A simple topological index for measuring nonbipartivity in nanostructures

A.V. Luzanov

STC "Institute of Single Crystals", National Academy of Sciences of Ukraine, 60 Nauky Ave., 61001 Kharkiv, Ukraine

Abstract: 

We consider a nonbipartivity quantification problem for complex atomistic structures treated as graphs. In simple words, the bipartivity means that the corresponding graph has no odd-membered cycles. Based on preliminary results (2021) we now propose a topological index IAS. By the latter a graph spectral asymmetry is suitably transformed into a size-extensive measure of nonbipartivity. The IAS index ls tested on simple graphs, and compared with other nonbipartivity indexes. For several graph types (cycles, sunlet and wheel graphs etc.) the analytical results are obtained.

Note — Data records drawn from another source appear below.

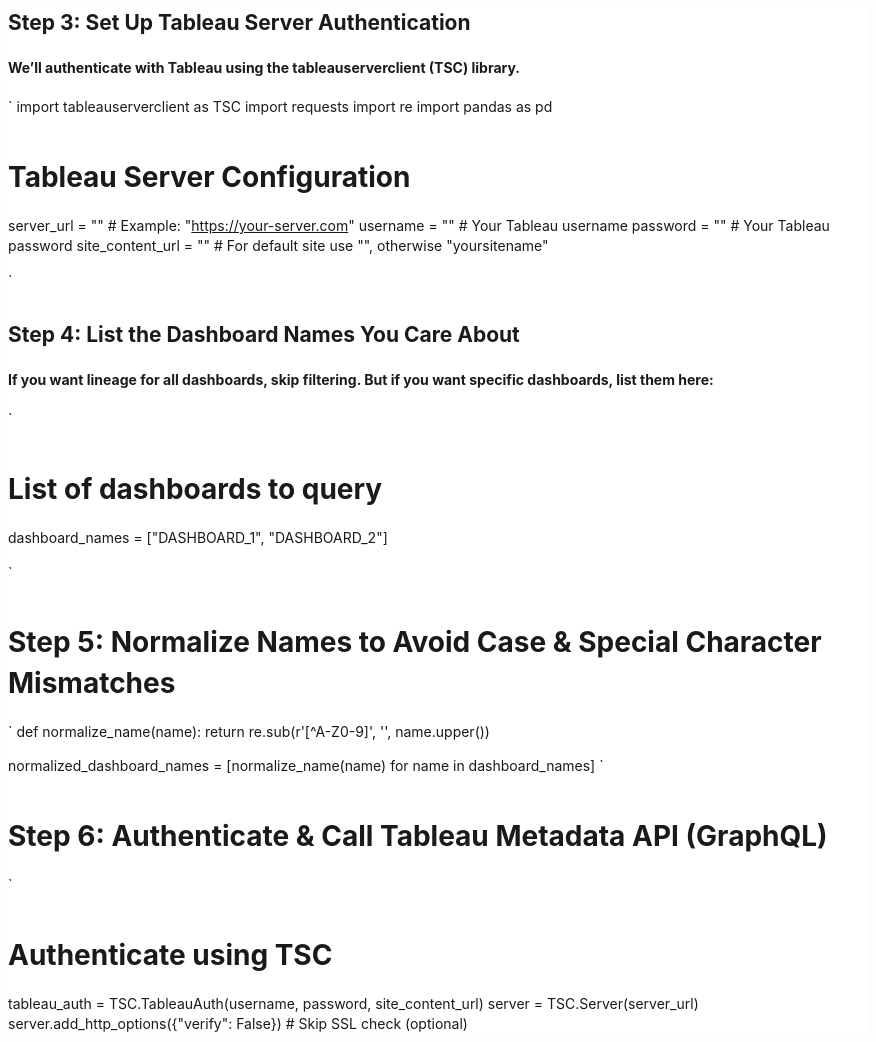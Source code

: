 ## Step 3: Set Up Tableau Server Authentication
#### We’ll authenticate with Tableau using the tableauserverclient (TSC) library.

`
import tableauserverclient as TSC
import requests
import re
import pandas as pd

# Tableau Server Configuration
server_url = ""  # Example: "https://your-server.com"
username = ""    # Your Tableau username
password = ""    # Your Tableau password
site_content_url = ""  # For default site use "", otherwise "yoursitename"

`

## Step 4: List the Dashboard Names You Care About
#### If you want lineage for all dashboards, skip filtering. But if you want specific dashboards, list them here:

`
# List of dashboards to query
dashboard_names = ["DASHBOARD_1", "DASHBOARD_2"]

`

# Step 5: Normalize Names to Avoid Case & Special Character Mismatches

`
def normalize_name(name):
    return re.sub(r'[^A-Z0-9]', '', name.upper())

normalized_dashboard_names = [normalize_name(name) for name in dashboard_names]
`


# Step 6: Authenticate & Call Tableau Metadata API (GraphQL)

`

# Authenticate using TSC
tableau_auth = TSC.TableauAuth(username, password, site_content_url)
server = TSC.Server(server_url)
server.add_http_options({"verify": False})  # Skip SSL check (optional)
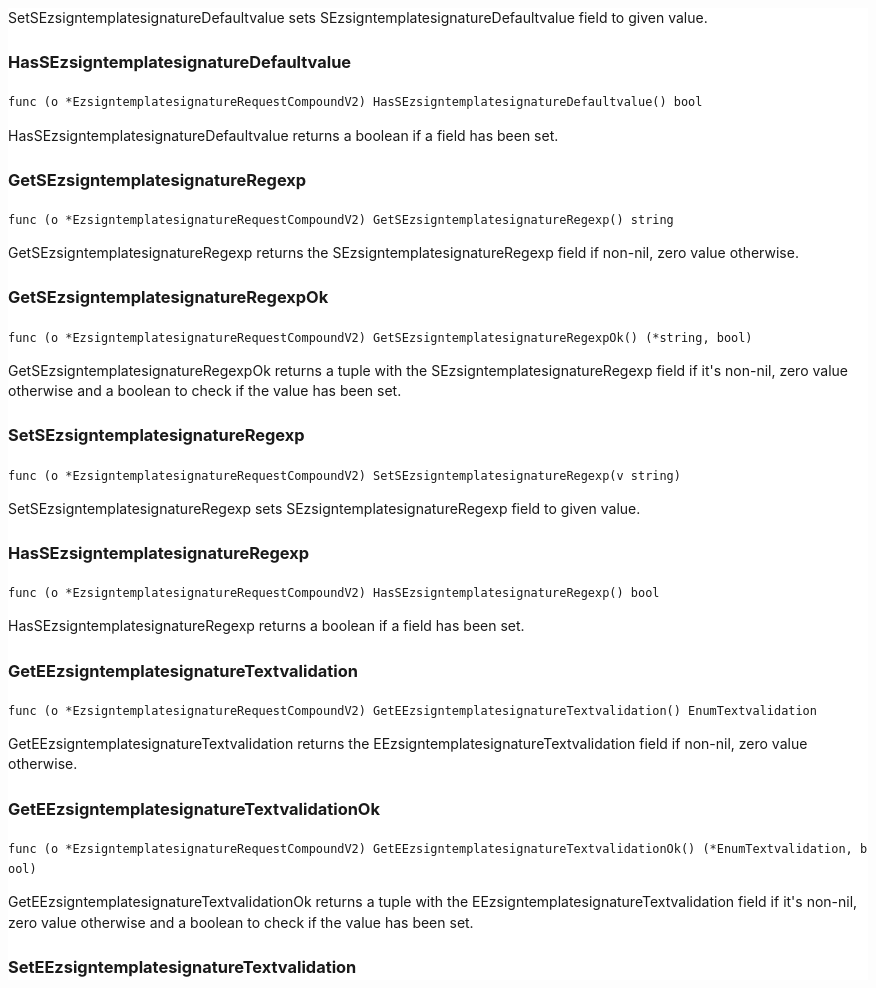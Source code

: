 SetSEzsigntemplatesignatureDefaultvalue sets SEzsigntemplatesignatureDefaultvalue field to given value.

### HasSEzsigntemplatesignatureDefaultvalue

`func (o *EzsigntemplatesignatureRequestCompoundV2) HasSEzsigntemplatesignatureDefaultvalue() bool`

HasSEzsigntemplatesignatureDefaultvalue returns a boolean if a field has been set.

### GetSEzsigntemplatesignatureRegexp

`func (o *EzsigntemplatesignatureRequestCompoundV2) GetSEzsigntemplatesignatureRegexp() string`

GetSEzsigntemplatesignatureRegexp returns the SEzsigntemplatesignatureRegexp field if non-nil, zero value otherwise.

### GetSEzsigntemplatesignatureRegexpOk

`func (o *EzsigntemplatesignatureRequestCompoundV2) GetSEzsigntemplatesignatureRegexpOk() (*string, bool)`

GetSEzsigntemplatesignatureRegexpOk returns a tuple with the SEzsigntemplatesignatureRegexp field if it's non-nil, zero value otherwise
and a boolean to check if the value has been set.

### SetSEzsigntemplatesignatureRegexp

`func (o *EzsigntemplatesignatureRequestCompoundV2) SetSEzsigntemplatesignatureRegexp(v string)`

SetSEzsigntemplatesignatureRegexp sets SEzsigntemplatesignatureRegexp field to given value.

### HasSEzsigntemplatesignatureRegexp

`func (o *EzsigntemplatesignatureRequestCompoundV2) HasSEzsigntemplatesignatureRegexp() bool`

HasSEzsigntemplatesignatureRegexp returns a boolean if a field has been set.

### GetEEzsigntemplatesignatureTextvalidation

`func (o *EzsigntemplatesignatureRequestCompoundV2) GetEEzsigntemplatesignatureTextvalidation() EnumTextvalidation`

GetEEzsigntemplatesignatureTextvalidation returns the EEzsigntemplatesignatureTextvalidation field if non-nil, zero value otherwise.

### GetEEzsigntemplatesignatureTextvalidationOk

`func (o *EzsigntemplatesignatureRequestCompoundV2) GetEEzsigntemplatesignatureTextvalidationOk() (*EnumTextvalidation, bool)`

GetEEzsigntemplatesignatureTextvalidationOk returns a tuple with the EEzsigntemplatesignatureTextvalidation field if it's non-nil, zero value otherwise
and a boolean to check if the value has been set.

### SetEEzsigntemplatesignatureTextvalidation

The focus of our numerical computations is on large-scale nanoclusters (fullerenes with hundreds atoms and nonbipartite defects in graphene nanoclusters). It is emphasized that the size-extensivity of the given measure IAS is principal when analyzing nonbipartivity in quantitative terms.

Keywords: 
adjacency matrix, parity theorem, cycle-based graphs, vertex frustration, giant fullerenes, nanographenes.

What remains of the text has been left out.